Responsável por conduzir as apurações, o delegado Felipe Tocori atestou que os elementos reunidos durante a investigação mostram que o casal convidava mulheres para a residência sob o pretexto de consumir bebidas alcoólicas. Consta nos autos que neste caso apurado, a investigação identificou indícios de que uma substância teria sido adicionada à bebida da vítima sem seu conhecimento, com o objetivo de reduzir sua capacidade de resistência para a prática de atos sexuais sem consentimento. Sobre o destino do casal preso, foi informado que o homem teve a prisão preventiva decretada, enquanto a mulher, que possui filhos menores, foi submetida à prisão domiciliar, com monitoramento por tornozeleira eletrônica, conforme determinação judicial.
Diante do amplo quantitativo de casos envolvendo abuso sexual e/ou estupro contra pessoas pertencentes aos grupos vulneráveis, o JORNAL DO DIA tem acompanhado parte deste trabalho investigativo realizado em conjunto pelos setores de inteligência das polícias Civil e Federal. O código penal brasileiro prevê pena de reclusão de 8 a 15 anos para o estupro de vulnerável. Na prática, isso significa que: ter conjunção carnal ou praticar outro ato libidinoso com menor de idade ou com alguém que, por enfermidade ou deficiência mental, não tem o necessário discernimento para a prática do ato, ou que, por qualquer outra causa, não pode oferecer resistência.
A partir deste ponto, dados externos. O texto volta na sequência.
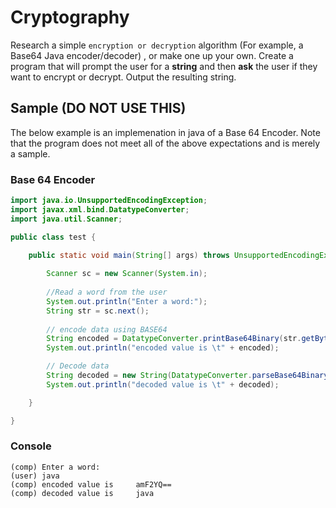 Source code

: # Cryptography
Research a simple `encryption or decryption` algorithm (For example, a Base64 Java encoder/decoder) , or make one up your own. Create a program that will prompt the user for a **string** and then **ask** the user if they want to encrypt or decrypt. Output the resulting string.

## Sample (DO NOT USE THIS)
The below example is an implemenation in java of a Base 64 Encoder. Note that the program does not meet all of the above expectations and is merely a sample.

### Base 64 Encoder
```java
import java.io.UnsupportedEncodingException;    
import javax.xml.bind.DatatypeConverter;
import java.util.Scanner;

public class test {

    public static void main(String[] args) throws UnsupportedEncodingException {
    	
    	Scanner sc = new Scanner(System.in);
    		
    	//Read a word from the user
    	System.out.println("Enter a word:");
        String str = sc.next();
        
        // encode data using BASE64
        String encoded = DatatypeConverter.printBase64Binary(str.getBytes());
        System.out.println("encoded value is \t" + encoded);

        // Decode data 
        String decoded = new String(DatatypeConverter.parseBase64Binary(encoded));
        System.out.println("decoded value is \t" + decoded);

    }

}
```
### Console
```
(comp) Enter a word:
(user) java
(comp) encoded value is 	amF2YQ==
(comp) decoded value is 	java
```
O Governo do Estado também orienta a população para protocolar denúncias anônimas contendo informações capazes de combater o armazenamento e/ou compartilhamento de arquivos alusivos a abuso sexual infantil na internet. O compartilhamento destes dados deve ser feito a qualquer hora do dia por meio do Disque Denúncia (181). O sigilo é garantido. Profissionais do Centro Integrado de Operações em Segurança Pública (CIOSP 190) também permanecem à disposição para encaminhar as informações para o setor responsável por este monitoramento.